Regelungen zur gesetzlichen Unfall­ver­si­cherung sind verfas­sungsgemäßLeiha­r­beitsfirma scheitert mit Verfas­sungs­be­schwerde gegen Zustän­dig­keits­re­gelung und Beitrags­vor­schriften

In der gesetzlichen Unfall­ver­si­cherung sind hauptsächlich abhängig beschäftigte Arbeitnehmer gegen die Risiken eines Arbeitsunfalls, eines Wegeunfalls und einer Berufskrankheit versichert. Die Beiträge zur gesetzlichen Unfalls­ver­si­cherung werden von den Arbeitgebern getragen. Träger der gesetzlichen Unfall­ver­si­cherung sind die Berufs­ge­nos­sen­schaften. Sie sind Körperschaften des öffentlichen Rechts, denen der Gesetzgeber Autonomie eingeräumt hat. Für Unternehmen (Betriebe, Verwaltungen, Einrichtungen, Tätigkeiten) sind grundsätzlich die gewerblichen Berufs­ge­nos­sen­schaften zuständig. Die konkrete Zuordnung eines Unternehmens zu einer von derzeit 35 gewerblichen Berufs­ge­nos­sen­schaften erfolgt in erster Linie aufgrund des autonomen Satzungsrechts einer Berufs­ge­nos­sen­schaft. Herangezogen werden insoweit Bundes­rats­be­schlüsse und Gewerbe-Verzeichnisse aus den Anfängen der Sozia­l­ver­si­cherung in Deutschland im 19. Jahrhundert. Von der gesetzlich eingeräumten Möglichkeit, die Zuständigkeit der Berufs­ge­nos­sen­schaften durch Rechts­ver­ordnung festzusetzen, hat das Bundes­mi­nis­terium für Gesundheit und Soziale Sicherung bislang keinen Gebrauch gemacht. Die Berufs­ge­nos­sen­schaften bilden zur Erfassung der versicherten Risiken Gefahrtarife, die in Gefahrklassen unterteilt sind. Die Beitrags­fest­setzung erfolgt aufgrund der Zuordnung der Beschäftigten der versicherten Unternehmen in Gefahrtarife und Gefahrklassen.

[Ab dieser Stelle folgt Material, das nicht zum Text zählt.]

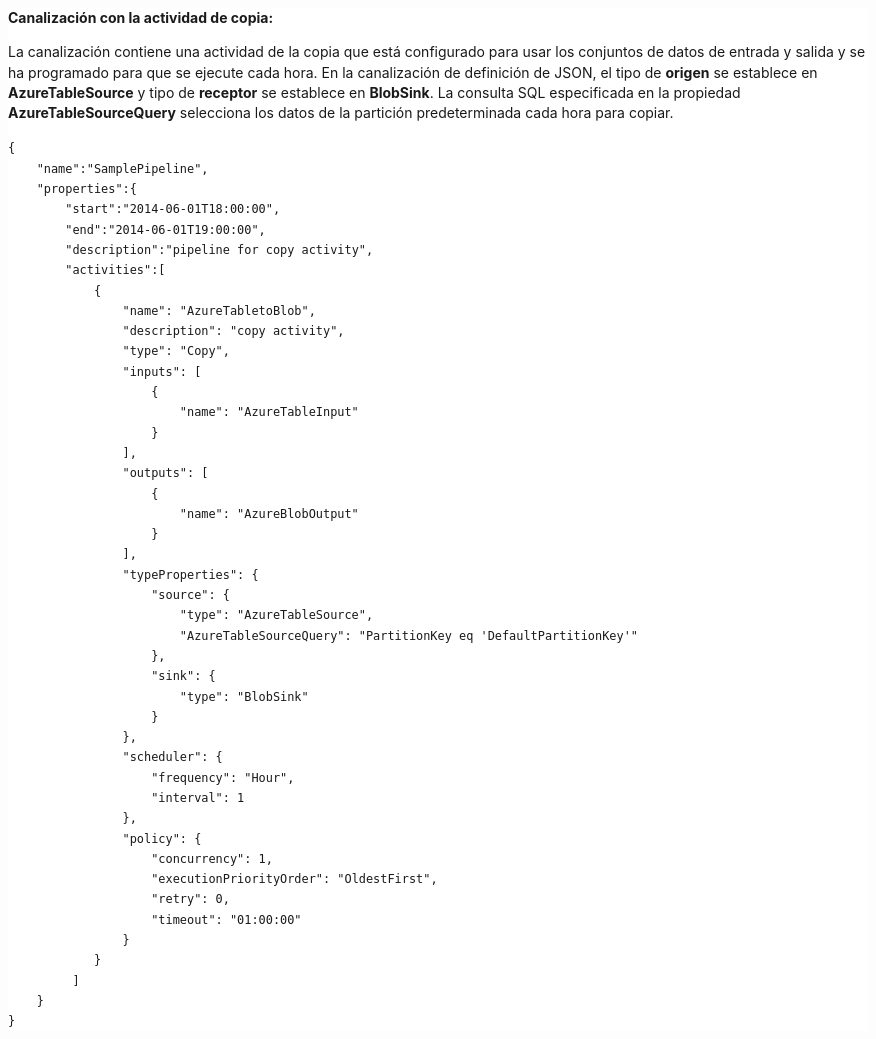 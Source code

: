 **Canalización con la actividad de copia:**

La canalización contiene una actividad de la copia que está configurado para usar los conjuntos de datos de entrada y salida y se ha programado para que se ejecute cada hora. En la canalización de definición de JSON, el tipo de **origen** se establece en **AzureTableSource** y tipo de **receptor** se establece en **BlobSink**. La consulta SQL especificada en la propiedad **AzureTableSourceQuery** selecciona los datos de la partición predeterminada cada hora para copiar.

    {  
        "name":"SamplePipeline",
        "properties":{  
            "start":"2014-06-01T18:00:00",
            "end":"2014-06-01T19:00:00",
            "description":"pipeline for copy activity",
            "activities":[  
                {
                    "name": "AzureTabletoBlob",
                    "description": "copy activity",
                    "type": "Copy",
                    "inputs": [
                        {
                            "name": "AzureTableInput"
                        }
                    ],
                    "outputs": [
                        {
                            "name": "AzureBlobOutput"
                        }
                    ],
                    "typeProperties": {
                        "source": {
                            "type": "AzureTableSource",
                            "AzureTableSourceQuery": "PartitionKey eq 'DefaultPartitionKey'"
                        },
                        "sink": {
                            "type": "BlobSink"
                        }
                    },
                    "scheduler": {
                        "frequency": "Hour",
                        "interval": 1
                    },              
                    "policy": {
                        "concurrency": 1,
                        "executionPriorityOrder": "OldestFirst",
                        "retry": 0,
                        "timeout": "01:00:00"
                    }
                }
             ]  
        }
    }
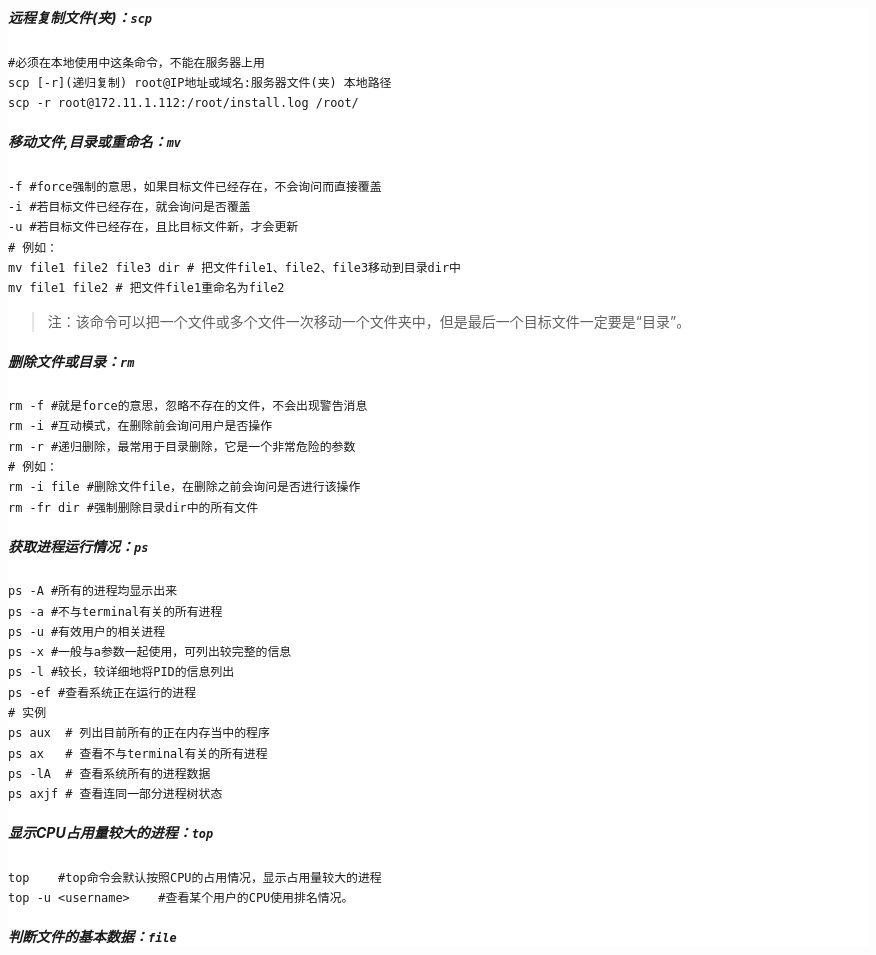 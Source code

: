 ##### 远程复制文件(夹)：`scp`

```shell
#必须在本地使用中这条命令，不能在服务器上用
scp [-r](递归复制) root@IP地址或域名:服务器文件(夹) 本地路径
scp -r root@172.11.1.112:/root/install.log /root/
```

##### 移动文件,目录或重命名：`mv`

```shell
-f #force强制的意思，如果目标文件已经存在，不会询问而直接覆盖  
-i #若目标文件已经存在，就会询问是否覆盖  
-u #若目标文件已经存在，且比目标文件新，才会更新
# 例如：
mv file1 file2 file3 dir # 把文件file1、file2、file3移动到目录dir中  
mv file1 file2 # 把文件file1重命名为file2
```

> 注：该命令可以把一个文件或多个文件一次移动一个文件夹中，但是最后一个目标文件一定要是“目录”。

##### 删除文件或目录：`rm`

```shell
rm -f #就是force的意思，忽略不存在的文件，不会出现警告消息  
rm -i #互动模式，在删除前会询问用户是否操作  
rm -r #递归删除，最常用于目录删除，它是一个非常危险的参数
# 例如：
rm -i file #删除文件file，在删除之前会询问是否进行该操作  
rm -fr dir #强制删除目录dir中的所有文件
```

##### 获取进程运行情况：`ps`

```shell
ps -A #所有的进程均显示出来  
ps -a #不与terminal有关的所有进程  
ps -u #有效用户的相关进程  
ps -x #一般与a参数一起使用，可列出较完整的信息  
ps -l #较长，较详细地将PID的信息列出
ps -ef #查看系统正在运行的进程
# 实例
ps aux  # 列出目前所有的正在内存当中的程序
ps ax   # 查看不与terminal有关的所有进程  
ps -lA  # 查看系统所有的进程数据  
ps axjf # 查看连同一部分进程树状态
```

##### 显示CPU占用量较大的进程：`top`

```shell
top    #top命令会默认按照CPU的占用情况，显示占用量较大的进程
top -u <username>    #查看某个用户的CPU使用排名情况。
```

##### 判断文件的基本数据：`file`
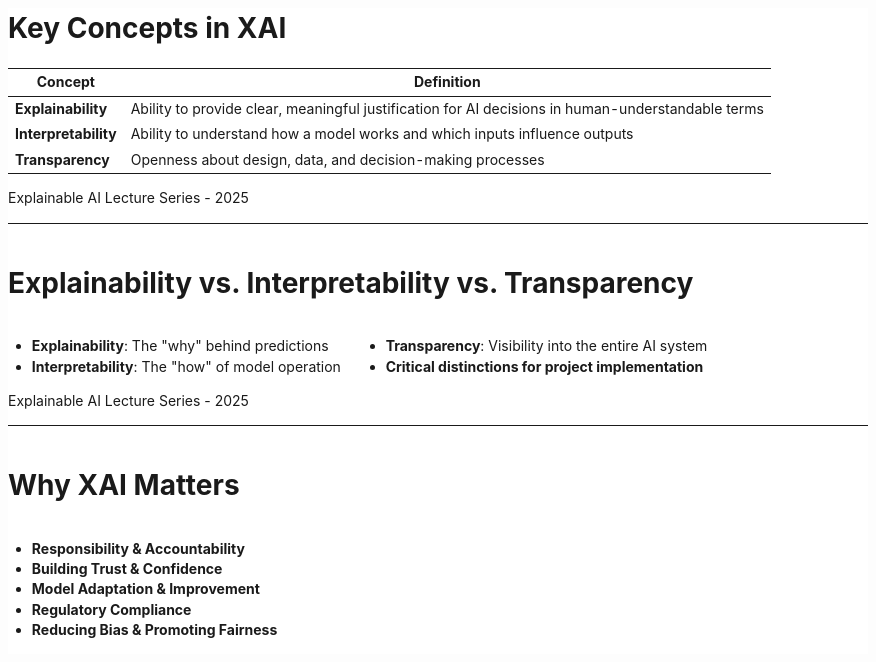 

# **Key Concepts in XAI**

| Concept | Definition |
|---------|------------|
| **Explainability** | Ability to provide clear, meaningful justification for AI decisions in human-understandable terms |
| **Interpretability** | Ability to understand how a model works and which inputs influence outputs |
| **Transparency** | Openness about design, data, and decision-making processes |

<div class="footer">Explainable AI Lecture Series - 2025</div>

---



# **Explainability vs. Interpretability vs. Transparency**



<div class="columns">
<div>

- **Explainability**: The "why" behind predictions
- **Interpretability**: The "how" of model operation

</div>
<div>

- **Transparency**: Visibility into the entire AI system
- **Critical distinctions for project implementation**

</div>
</div>

<div class="footer">Explainable AI Lecture Series - 2025</div>

---



# **Why XAI Matters**

<div class="columns">
<div>

- **Responsibility & Accountability**
- **Building Trust & Confidence**
- **Model Adaptation & Improvement**
- **Regulatory Compliance**
- **Reducing Bias & Promoting Fairness**

</div>
<div>
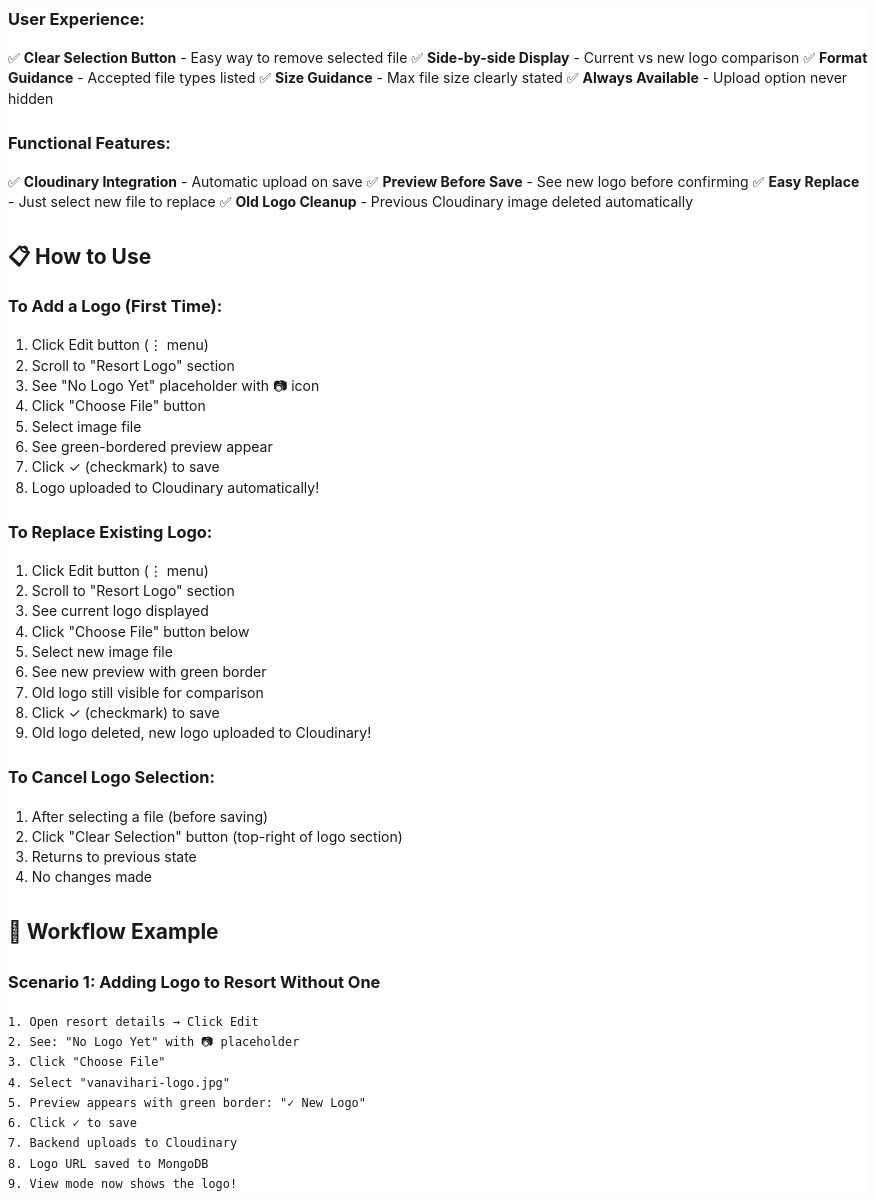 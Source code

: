 ### User Experience:
✅ **Clear Selection Button** - Easy way to remove selected file
✅ **Side-by-side Display** - Current vs new logo comparison
✅ **Format Guidance** - Accepted file types listed
✅ **Size Guidance** - Max file size clearly stated
✅ **Always Available** - Upload option never hidden

### Functional Features:
✅ **Cloudinary Integration** - Automatic upload on save
✅ **Preview Before Save** - See new logo before confirming
✅ **Easy Replace** - Just select new file to replace
✅ **Old Logo Cleanup** - Previous Cloudinary image deleted automatically

## 📋 How to Use

### To Add a Logo (First Time):
1. Click Edit button (⋮ menu)
2. Scroll to "Resort Logo" section
3. See "No Logo Yet" placeholder with 📷 icon
4. Click "Choose File" button
5. Select image file
6. See green-bordered preview appear
7. Click ✓ (checkmark) to save
8. Logo uploaded to Cloudinary automatically!

### To Replace Existing Logo:
1. Click Edit button (⋮ menu)
2. Scroll to "Resort Logo" section
3. See current logo displayed
4. Click "Choose File" button below
5. Select new image file
6. See new preview with green border
7. Old logo still visible for comparison
8. Click ✓ (checkmark) to save
9. Old logo deleted, new logo uploaded to Cloudinary!

### To Cancel Logo Selection:
1. After selecting a file (before saving)
2. Click "Clear Selection" button (top-right of logo section)
3. Returns to previous state
4. No changes made

## 🔄 Workflow Example

### Scenario 1: Adding Logo to Resort Without One
```
1. Open resort details → Click Edit
2. See: "No Logo Yet" with 📷 placeholder
3. Click "Choose File"
4. Select "vanavihari-logo.jpg"
5. Preview appears with green border: "✓ New Logo"
6. Click ✓ to save
7. Backend uploads to Cloudinary
8. Logo URL saved to MongoDB
9. View mode now shows the logo!
```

Die Beschwer­de­führerin ist ein mittel­stän­disches Unternehmen der gewerbsmäßigen Arbeit­neh­mer­über­lassung. Sie wandte sich im fachge­richt­lichen Rechtsweg erfolglos gegen die Zuständigkeit der Verwaltungs-Berufs­ge­nos­sen­schaft sowie gegen die Beitrags­fest­setzung, die aufgrund eines speziell für Unternehmen der gewerbsmäßigen Arbeit­neh­mer­über­lassung gebildeten Gefahrtarifs mit zwei Gefahrklassen erfolgte.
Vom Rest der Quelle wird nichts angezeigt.